Short Covering Drives Index Spreads Tighter
Hedge funds and bank prop desks were racing to cover short positions by selling protection on the iTraxx Crossover index last week after stock markets recovered from the previous week's global sell-off.
Hedge funds and bank prop desks were racing to cover short positions by selling protection on the iTraxx Crossover index last week after stock markets recovered from the previous week's global sell-off. London traders said the one-way trading reversed dramatic index spread widening seen two weeks ago after a 9% drop in the Chinese stock market. Single-name credit-default swap spreads pulled in generically tighter last week on the short covering.

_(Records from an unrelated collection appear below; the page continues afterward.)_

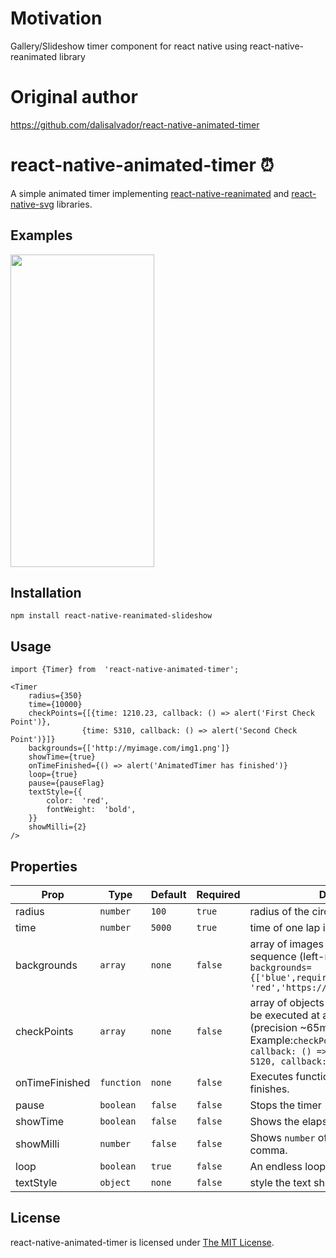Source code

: # Motivation

Gallery/Slideshow timer component for react native using react-native-reanimated library

# Original author
https://github.com/dalisalvador/react-native-animated-timer

# react-native-animated-timer     ⏰

A simple animated timer implementing [react-native-reanimated](https://github.com/kmagiera/react-native-reanimated) and [react-native-svg](https://github.com/react-native-community/react-native-svg) libraries.
 
## Examples
<div>
<img src="./assets/slideshow.gif" width="230" height="500" />
<div>


## Installation
`npm install react-native-reanimated-slideshow`

## Usage

    import {Timer} from  'react-native-animated-timer';
    
    <Timer
	    radius={350}
	    time={10000}
	    checkPoints={[{time: 1210.23, callback: () => alert('First Check Point')},
	    	        {time: 5310, callback: () => alert('Second Check Point')}]}
	    backgrounds={['http://myimage.com/img1.png']}
	    showTime={true}
	    onTimeFinished={() => alert('AnimatedTimer has finished')}
	    loop={true}
	    pause={pauseFlag}
	    textStyle={{
	    	color:  'red',
	    	fontWeight:  'bold',
	    }}
	    showMilli={2}
    />

## Properties


|  Prop 	|Type		|Default   |Required |	Description  |
|----------------|-------------------------------|-----------------------------|--|--|
|radius|`number`|`100`|`true`|radius of the circle
|time|`number`|`5000`|`true`|time of one lap in milliseconds
|backgrounds|`array`|`none`|`false`|array of images that will appear in sequence (left-right). Example: `backgrounds={['blue',require('./img/image1'), 'red','https://myimage.com/img2.png']}`
|checkPoints|`array`|`none`|`false`|array of objects containing a callback to be executed at a particular time (precision ~65ms). Example:`checkPoints={[{ time: 1120, callback: () => myfunc1()}, { time: 5120, callback: () => myfunc2()}]}`
|onTimeFinished|`function`|`none`|`false`|Executes function when the timer finishes.
|pause|`boolean`|`false`|`false`|Stops the timer
|showTime|`boolean`|`false`|`false`|Shows the elapsed time
|showMilli|`number`|`false`|`false`|Shows `number` of milliseconds after the comma.
|loop|`boolean`|`true`|`false`|An endless loop of timer.
|textStyle|`object`|`none`|`false`|style the text showed `showTime={true}`



</table><h2 id="license">License</h2>
<p>react-native-animated-timer is licensed under <a href="LICENSE">The MIT License</a>.</p>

Indices are more liquid than underlying names, so traders said activity and spread movement were concentrated in the indices. The Crossover, which references sub-investment grade corporate credits, tightened to 205 basis points Thursday from a wide of 248 bps Monday. This was still well above an all-time low of 167 bps Feb. 22 but it reduced the basis with single-name CDS, which were virtually unchanged, to an average of five basis points Thursday from 15 bps Monday.

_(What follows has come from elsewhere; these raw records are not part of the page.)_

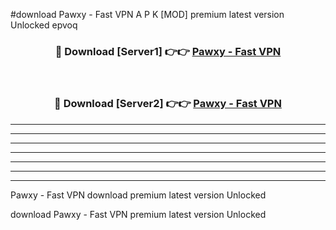 #download Pawxy - Fast VPN  A P K [MOD] premium latest version Unlocked epvoq 



<div align="center">
<h3>🔴 Download [Server1] 👉👉 <a href="https://apkdownload1.web.app/">Pawxy - Fast VPN </a></h3><br>

<h3>🔴 Download [Server2] 👉👉 <a href="https://apkdownload1.web.app/">Pawxy - Fast VPN </a></h3>
</div>





----------------------------------------------------------

----------------------------------------------------------

----------------------------------------------------------

----------------------------------------------------------

----------------------------------------------------------

----------------------------------------------------------

----------------------------------------------------------

Pawxy - Fast VPN  download premium latest version Unlocked

download Pawxy - Fast VPN  premium latest version Unlocked
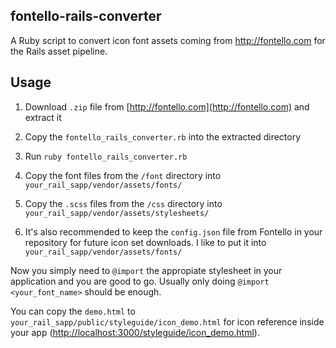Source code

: ## fontello-rails-converter

A Ruby script to convert icon font assets coming from http://fontello.com for the Rails asset pipeline.

## Usage

1. Download `.zip` file from [http://fontello.com](http://fontello.com) and extract it

1. Copy the `fontello_rails_converter.rb` into the extracted directory

1. Run `ruby fontello_rails_converter.rb`

1. Copy the font files from the `/font` directory into `your_rail_sapp/vendor/assets/fonts/`

1. Copy the `.scss` files from the `/css` directory into `your_rail_sapp/vendor/assets/stylesheets/`

1. It's also recommended to keep the `config.json` file from Fontello in your repository for future icon set downloads.  I like to put it into `your_rail_sapp/vendor/assets/fonts/`

Now you simply need to `@import` the appropiate stylesheet in your application and you are good to go.  Usually only doing `@import <your_font_name>` should be enough.

You can copy the `demo.html` to `your_rail_sapp/public/styleguide/icon_demo.html` for icon reference inside your app ([http://localhost:3000/styleguide/icon_demo.html](http://localhost:3000/styleguide/icon_demo.html)).


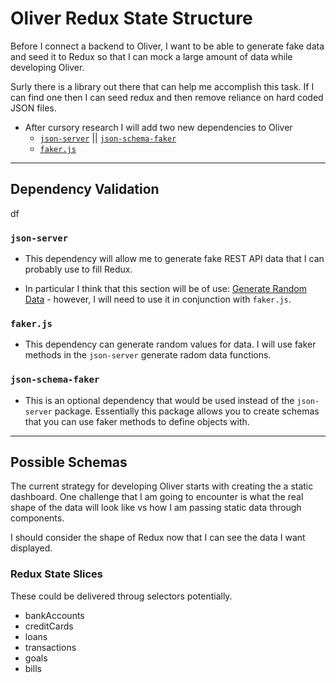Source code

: # Oliver Redux State Structure

Before I connect a backend to Oliver, I want to be able to generate fake data and seed it to Redux so that I can mock a large amount of data while developing Oliver.

Surly there is a library out there that can help me accomplish this task. If I can find one then I can seed redux and then remove reliance on hard coded JSON files.

- After cursory research I will add two new dependencies to Oliver
	- [`json-server`](https://github.com/typicode/json-server) || [`json-schema-faker`](https://github.com/json-schema-faker/json-schema-faker/tree/master/docs)
	- [`faker.js`](https://github.com/Marak/faker.js)

___

## Dependency Validation
df
### `json-server`

- This dependency will allow me to generate fake REST API data that I can probably use to fill Redux.

- In particular I think that this section will be of use: [Generate Random Data](https://github.com/typicode/json-server#generate-random-data) - however, I will need to use it in conjunction with `faker.js`.

### `faker.js`

- This dependency can generate random values for data. I will use faker methods in the `json-server` generate radom data functions.

### `json-schema-faker`

- This is an optional dependency that would be used instead of the `json-server` package. Essentially this package allows you to create schemas that you can use faker methods to define objects with.

___

## Possible Schemas

The current strategy for developing Oliver starts with creating the a static dashboard. One challenge that I am going to encounter is what the real shape of the data will look like vs how I am passing static data through components.

I should consider the shape of Redux now that I can see the data I want displayed.

### Redux State Slices

These could be delivered throug selectors potentially.

- bankAccounts
- creditCards
- loans
- transactions
- goals
- bills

Traders said volumes were significantly lighter than the previous week, as many clients kept to the sidelines taking a wait-and-see approach. Volume figures varied, with one trader saying volumes were lighter than average and another reporting a higher-than-normal daily average of a yard--or EUR1 billion. That compares with a high volume of six yards in one day at the peak of the sell-off.
"When the market blows out, the first thing everyone grabs for is index protection," explained one City trader Thursday, referring to the global protection buying spree of the week earlier. "People got hedged and wedged on the index and now it's coming back and hitting them in the face."